"The Rhythmnast" with Mark Colenburg
Given his superb percussive skills and his start-studded list of collaborators, Grammy Award-winning drummer Mark Colenburg is incredibly humble. He has worked with Common, Q-Tip, Maxwell, A Tribe Called Quest, the Robert Glasper Experiment, and Keyon Harrold, to name a few, and is known for effortlessly blending elements of hip hop, jazz, and other genres into his craft. His deep knowledge of music—past and present—coupled with his highly trained ear, attention to dynamics, and manipulation of rhythm and time makes Colenburg a formidable and much sought-after musician. If you have ever been in the audience when Mark Colenburg is on the set, you know that you have seen a master at work.
By all accounts, Mark Colengburg is a successful artist, but one who defines success in way that embodies his personhood.
“I guess for me [success] comes down to my intent and effort, growth, and how purpose is fulfilled. If I give it my all and fulfill the purpose, then that is success to me.”
Part of Mark’s success can be attributed to his fierce work ethic, and giving everything in life his all.
“I want who I am professionally and personally to be one in the same. The same way I would give 1000% professionally, I’ll do that personally. The same way I would try my absolute best to keep my word professionally, I’ll do that personally. That’s my thought process. That’s my culture.”
Recently, Mark Colenburg and I chatted about his recent break from touring to dedicate himself to a more personal effort: The Beat Matrix, Unlocked, a multimedia educational endeavor published by Hudson Music.
What did you learn about yourself while working on The Beat Matrix Unlocked ?

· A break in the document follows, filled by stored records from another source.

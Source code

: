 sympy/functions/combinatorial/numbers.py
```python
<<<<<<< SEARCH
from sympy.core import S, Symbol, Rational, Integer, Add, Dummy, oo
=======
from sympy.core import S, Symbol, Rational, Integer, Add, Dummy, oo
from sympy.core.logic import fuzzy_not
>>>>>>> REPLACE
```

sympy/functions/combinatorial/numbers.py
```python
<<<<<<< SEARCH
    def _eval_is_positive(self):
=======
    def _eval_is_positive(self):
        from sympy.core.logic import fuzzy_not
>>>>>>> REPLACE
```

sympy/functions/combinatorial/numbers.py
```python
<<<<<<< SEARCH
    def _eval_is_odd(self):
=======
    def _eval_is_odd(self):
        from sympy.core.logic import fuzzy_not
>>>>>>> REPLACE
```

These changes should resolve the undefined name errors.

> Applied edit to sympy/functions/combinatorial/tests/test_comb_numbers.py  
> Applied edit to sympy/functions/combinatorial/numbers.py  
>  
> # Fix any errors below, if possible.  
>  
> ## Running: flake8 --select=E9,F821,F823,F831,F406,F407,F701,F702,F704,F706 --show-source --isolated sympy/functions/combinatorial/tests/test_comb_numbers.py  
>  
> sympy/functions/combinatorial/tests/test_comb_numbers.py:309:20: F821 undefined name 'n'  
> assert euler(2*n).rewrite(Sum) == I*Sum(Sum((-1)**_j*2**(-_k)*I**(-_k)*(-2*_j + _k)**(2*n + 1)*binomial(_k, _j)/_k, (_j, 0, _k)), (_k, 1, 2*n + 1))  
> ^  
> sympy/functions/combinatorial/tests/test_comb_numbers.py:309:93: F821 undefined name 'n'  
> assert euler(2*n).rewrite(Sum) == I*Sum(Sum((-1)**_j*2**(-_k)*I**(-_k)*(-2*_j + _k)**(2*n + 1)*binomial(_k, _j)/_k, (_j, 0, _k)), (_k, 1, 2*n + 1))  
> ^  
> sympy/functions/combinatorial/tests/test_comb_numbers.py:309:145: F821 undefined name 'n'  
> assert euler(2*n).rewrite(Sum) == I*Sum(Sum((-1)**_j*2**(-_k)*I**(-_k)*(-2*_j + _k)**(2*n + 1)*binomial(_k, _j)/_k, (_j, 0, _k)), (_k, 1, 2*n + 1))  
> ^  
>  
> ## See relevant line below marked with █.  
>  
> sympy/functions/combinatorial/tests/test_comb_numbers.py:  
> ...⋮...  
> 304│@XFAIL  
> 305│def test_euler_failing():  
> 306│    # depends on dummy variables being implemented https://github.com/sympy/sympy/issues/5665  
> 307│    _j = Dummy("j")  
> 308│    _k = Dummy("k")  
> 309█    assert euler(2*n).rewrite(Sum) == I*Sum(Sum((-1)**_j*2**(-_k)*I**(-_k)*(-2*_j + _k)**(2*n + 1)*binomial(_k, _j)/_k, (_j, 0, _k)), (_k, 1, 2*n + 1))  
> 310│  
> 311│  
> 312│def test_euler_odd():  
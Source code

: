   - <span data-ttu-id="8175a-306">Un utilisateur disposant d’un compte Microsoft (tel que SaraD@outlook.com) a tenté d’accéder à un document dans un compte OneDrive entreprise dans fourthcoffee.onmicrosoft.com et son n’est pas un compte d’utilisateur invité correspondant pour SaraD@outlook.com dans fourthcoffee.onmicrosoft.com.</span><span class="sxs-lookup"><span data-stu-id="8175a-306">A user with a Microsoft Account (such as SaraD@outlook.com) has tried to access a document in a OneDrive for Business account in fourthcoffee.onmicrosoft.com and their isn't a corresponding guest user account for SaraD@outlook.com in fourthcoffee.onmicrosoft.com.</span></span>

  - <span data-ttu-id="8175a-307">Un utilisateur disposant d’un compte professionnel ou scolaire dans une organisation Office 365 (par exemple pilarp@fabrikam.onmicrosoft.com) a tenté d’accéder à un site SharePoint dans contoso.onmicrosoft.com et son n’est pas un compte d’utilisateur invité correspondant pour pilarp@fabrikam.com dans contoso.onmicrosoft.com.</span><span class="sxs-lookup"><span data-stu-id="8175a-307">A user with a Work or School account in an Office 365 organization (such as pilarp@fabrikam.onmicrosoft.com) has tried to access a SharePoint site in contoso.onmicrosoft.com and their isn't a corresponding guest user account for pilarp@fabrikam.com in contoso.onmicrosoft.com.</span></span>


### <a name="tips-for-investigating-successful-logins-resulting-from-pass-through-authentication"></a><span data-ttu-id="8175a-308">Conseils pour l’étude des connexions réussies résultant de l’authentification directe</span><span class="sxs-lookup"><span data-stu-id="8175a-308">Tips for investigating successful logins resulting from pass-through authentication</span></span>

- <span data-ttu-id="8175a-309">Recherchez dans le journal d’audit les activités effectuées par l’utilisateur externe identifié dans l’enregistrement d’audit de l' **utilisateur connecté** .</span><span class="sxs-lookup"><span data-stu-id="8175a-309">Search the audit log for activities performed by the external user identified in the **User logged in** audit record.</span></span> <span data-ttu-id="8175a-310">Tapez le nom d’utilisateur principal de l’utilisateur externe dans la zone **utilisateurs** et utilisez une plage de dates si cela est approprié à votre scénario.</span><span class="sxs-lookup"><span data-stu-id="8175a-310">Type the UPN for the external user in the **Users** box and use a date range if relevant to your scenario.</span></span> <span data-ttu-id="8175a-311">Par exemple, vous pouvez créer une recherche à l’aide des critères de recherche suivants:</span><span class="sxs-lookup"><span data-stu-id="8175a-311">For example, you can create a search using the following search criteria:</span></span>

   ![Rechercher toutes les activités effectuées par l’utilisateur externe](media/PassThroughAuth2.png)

The Beat Matrix Unlocked is my first book and is also an interactive video, educational/compositional project. One of the things I learned even more from doing that is how valuable and important communication is in everything. Having to communicate to various people and an audience my unique thoughts in a way that could be understood reinforced that it takes everyone to do their part to achieve successful communication.
What has been the most challenging aspect of your work as a musician?
I would say growing in the craft of music has been the most challenging. As a rhythmnast, and I made that word up [laughs], my goal is to really exploit the concept of rhythm in music in a way that’s broader than just playing drums. The studying, work and execution that goes into having my voice translate to the listener, to me is the most challenging.
What was the most challenging part of working on Art Science as part of the Robert Glasper Experiment?
The most challenging part of that project was blending and executing all of those different styles, and creating a cohesive, authentic album. It took a lot of paying attention to details, and in-the-moment execution, as the whole thing was written and recorded in two weeks.
What is a question you always wanted to answer but no one ever asks? Tell us both the question and answer.
If I had to choose one it would be, “why is it so difficult for people to discuss business/money with each other?” My answer seems to be, because of the fear of getting taken advantage of. My answer to that is that it seems that the building of more trust is severely needed in the music business.
Though Colenburg may have taken a break from touring, he is still hard at work. He recently finished working on an album with a frequent collaborator (the project is still under wraps); he is in the early stages of writing his second book; he is working on his own experimental solo project; and he is also starting his own music company. Mark Colenburg has already accomplished a great deal in his career, and we cannot wait for all that is yet to come.